O primeiro passo foi dado com a conclusão do georreferenciamento, realizado pela Secretaria de Meio Ambiente e Desenvolvimento Territorial do Crato. Agora, serão feitos os estudos sobre os monumentos erguidos, a história e valor cultural do Caldeirão. “Como já tem acervo, esperamos passar pouco tempo nessa etapa. Acho que em 90 dias concluiremos. A parte mais complicada já foi”, explica o secretário Municipal de Meio Ambiente e Desenvolvimento Territorial, Brito Júnior.
Todo este material será utilizado para viabilizar a produção de um decreto, que seria votado pela Câmara Municipal e, assim, tornaria a comunidade uma UC de Proteção Integral, na categoria “Monumento Natural”, destinado à preservação de lugares singulares, raros e de grande beleza cênica, permitindo diversas atividades de visitação.
“Como Unidade, possibilita angariar recursos do próprio Fundo de Defesa Ambiental para fazer o melhoramento, como implantação de placas de sinalização e manutenção”, completa Brito.
A partir do georreferenciamento, os técnicos do Geopark Araripe começarão a trabalhar o inventário geológico do Caldeirão, pensando na sua inclusão como território da Organização das Nações Unidas para Educação Ciência e Cultura (Unesco). “Aí podemos fazer o mapa, que é cheio de detalhes. A equipe está pronta”, garante Nivaldo Soares, diretor-executivo da instituição, que é ligada à Urca.
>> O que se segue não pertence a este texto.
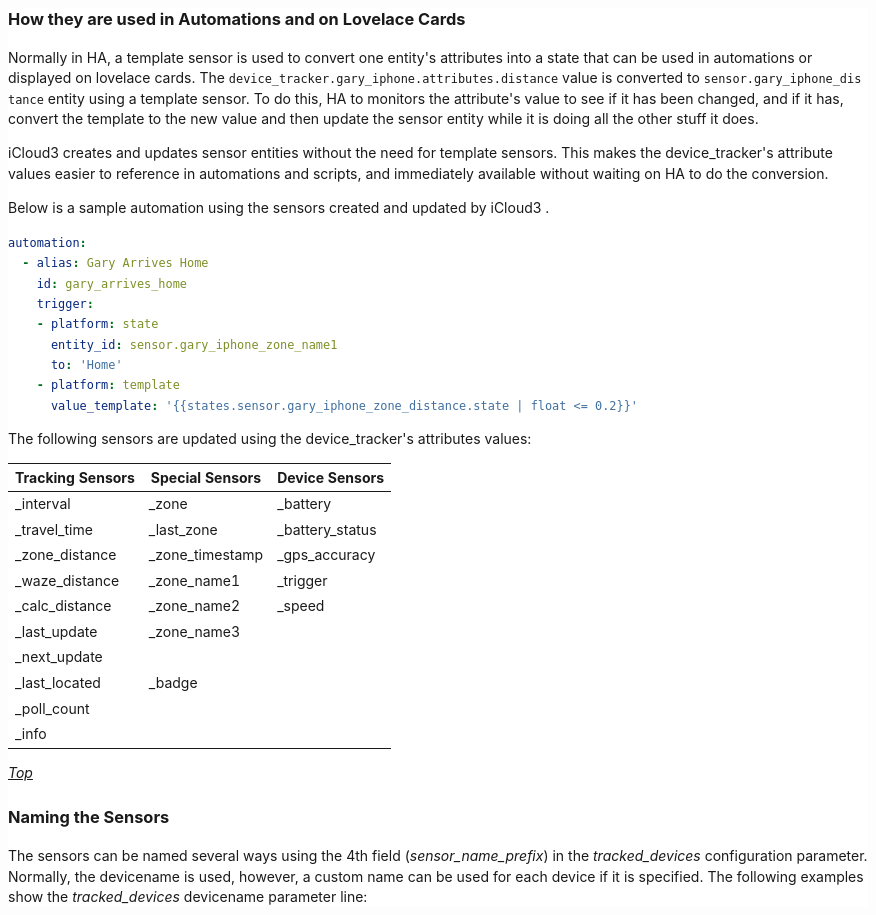 ### How they are used in Automations and on Lovelace Cards

Normally in HA, a template sensor is used to convert one entity's attributes into a state that can be used in automations or displayed on lovelace cards. The ``` device_tracker.gary_iphone.attributes.distance ```  value is converted to ``` sensor.gary_iphone_distance ``` entity using a template sensor. To do this, HA to monitors the attribute's value to see if it has been changed, and if it has, convert the template to the new value and then update the sensor entity while it is doing all the other stuff it does.  

iCloud3 creates and updates sensor entities without the need for template sensors. This makes the device_tracker's attribute values easier to reference in automations and scripts, and immediately available without waiting on HA to do the conversion.

Below is a sample automation using the sensors created and updated by iCloud3 .

```yaml
automation:
  - alias: Gary Arrives Home
    id: gary_arrives_home
    trigger:
    - platform: state
      entity_id: sensor.gary_iphone_zone_name1
      to: 'Home'
    - platform: template
      value_template: '{{states.sensor.gary_iphone_zone_distance.state | float <= 0.2}}'
```


The following sensors are updated using the device_tracker's attributes values:

| Tracking Sensors | Special Sensors | Device Sensors  |
| ---------------- | --------------- | --------------- |
| _interval        | _zone           | _battery        |
| _travel_time     | _last_zone      | _battery_status |
| _zone_distance   | _zone_timestamp | _gps_accuracy   |
| _waze_distance   | _zone_name1     | _trigger        |
| _calc_distance   | _zone_name2     | _speed          |
| _last_update     | _zone_name3     |                 |
| _next_update     |                 |                 |
| _last_located    | _badge          |                 |
| _poll_count      |                 |                 |
| _info            |                 |                 |

*[Top](https://github.com/gcobb321/icloud3#table-of-contents)*

### Naming the Sensors

The sensors can be named several ways using the 4th field (*sensor_name_prefix*) in the *tracked_devices* configuration parameter. Normally, the devicename is used, however, a custom name can be used for each device if it is specified. The following examples show the *tracked_devices* devicename parameter line:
O Crato já conta com um geossítio, o Batateiras, que compreende a área do rio homônimo, cortando o Parque Estadual do Sítio Fundão. Porém, até o fim do ano, deve ganhar outro, no sítio arqueológico de Santa Fé, no distrito de mesmo nome. Com área de 8,3 hectares, o local fica a cerca de 20 quilômetros da sede do município de Crato e está a 800 metros de altitude. O principal atrativo são as inscrições rupestres deixadas pelos antigos habitantes que viveram no Sul do Ceará. O lugar deve ser estruturado para receber visitantes e pesquisadores.